===== Available data =====

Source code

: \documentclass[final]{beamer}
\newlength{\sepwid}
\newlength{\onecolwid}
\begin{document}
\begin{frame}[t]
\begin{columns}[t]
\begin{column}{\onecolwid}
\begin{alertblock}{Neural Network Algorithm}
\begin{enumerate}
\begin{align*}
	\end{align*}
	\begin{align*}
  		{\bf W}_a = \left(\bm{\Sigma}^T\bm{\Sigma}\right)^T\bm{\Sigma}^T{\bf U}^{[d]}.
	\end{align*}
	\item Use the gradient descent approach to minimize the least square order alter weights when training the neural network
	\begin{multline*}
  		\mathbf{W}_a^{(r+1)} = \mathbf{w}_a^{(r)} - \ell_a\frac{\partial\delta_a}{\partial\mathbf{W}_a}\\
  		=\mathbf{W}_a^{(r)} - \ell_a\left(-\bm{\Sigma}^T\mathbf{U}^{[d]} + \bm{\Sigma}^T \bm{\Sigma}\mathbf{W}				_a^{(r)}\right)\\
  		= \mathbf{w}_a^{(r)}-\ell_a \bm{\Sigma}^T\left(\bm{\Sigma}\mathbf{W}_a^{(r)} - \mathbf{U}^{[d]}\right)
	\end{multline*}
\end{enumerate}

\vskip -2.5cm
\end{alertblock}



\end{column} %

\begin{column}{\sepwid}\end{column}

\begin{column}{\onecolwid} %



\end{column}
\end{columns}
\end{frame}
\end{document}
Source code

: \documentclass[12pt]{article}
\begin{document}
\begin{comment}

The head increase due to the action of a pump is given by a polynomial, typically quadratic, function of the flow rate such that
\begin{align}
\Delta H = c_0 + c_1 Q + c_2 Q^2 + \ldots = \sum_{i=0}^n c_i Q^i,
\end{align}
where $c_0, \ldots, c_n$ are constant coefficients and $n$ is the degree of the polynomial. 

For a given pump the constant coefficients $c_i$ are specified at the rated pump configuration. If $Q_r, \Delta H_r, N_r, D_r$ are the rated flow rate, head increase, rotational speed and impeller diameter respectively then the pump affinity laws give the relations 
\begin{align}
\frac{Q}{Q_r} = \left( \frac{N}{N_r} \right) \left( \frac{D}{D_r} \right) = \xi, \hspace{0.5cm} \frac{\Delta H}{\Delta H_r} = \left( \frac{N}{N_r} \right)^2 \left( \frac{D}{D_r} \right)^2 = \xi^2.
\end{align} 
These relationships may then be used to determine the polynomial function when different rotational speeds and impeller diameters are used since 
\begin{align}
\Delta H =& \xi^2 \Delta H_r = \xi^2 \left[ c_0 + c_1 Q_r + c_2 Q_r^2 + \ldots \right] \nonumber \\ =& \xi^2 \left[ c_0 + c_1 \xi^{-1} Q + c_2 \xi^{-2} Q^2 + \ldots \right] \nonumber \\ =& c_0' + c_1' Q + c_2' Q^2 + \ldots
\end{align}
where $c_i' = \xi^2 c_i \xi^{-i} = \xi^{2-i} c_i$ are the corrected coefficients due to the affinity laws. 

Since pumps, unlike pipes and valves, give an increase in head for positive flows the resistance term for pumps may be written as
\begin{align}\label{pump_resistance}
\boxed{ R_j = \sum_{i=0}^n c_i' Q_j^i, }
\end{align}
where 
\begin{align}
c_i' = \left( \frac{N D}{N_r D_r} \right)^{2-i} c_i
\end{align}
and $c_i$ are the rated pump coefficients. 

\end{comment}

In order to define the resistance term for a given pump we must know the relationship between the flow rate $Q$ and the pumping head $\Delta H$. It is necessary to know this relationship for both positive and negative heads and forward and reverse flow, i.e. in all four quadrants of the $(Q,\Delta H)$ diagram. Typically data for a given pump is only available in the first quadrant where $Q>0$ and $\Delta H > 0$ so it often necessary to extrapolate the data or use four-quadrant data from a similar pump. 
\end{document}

=====

Could you return all lines from the data above that contain the string "constant"?

where $c_0, \ldots, c_n$ are constant coefficients and $n$ is the degree of the polynomial. 
For a given pump the constant coefficients $c_i$ are specified at the rated pump configuration. If $Q_r, \Delta H_r, N_r, D_r$ are the rated flow rate, head increase, rotational speed and impeller diameter respectively then the pump affinity laws give the relations 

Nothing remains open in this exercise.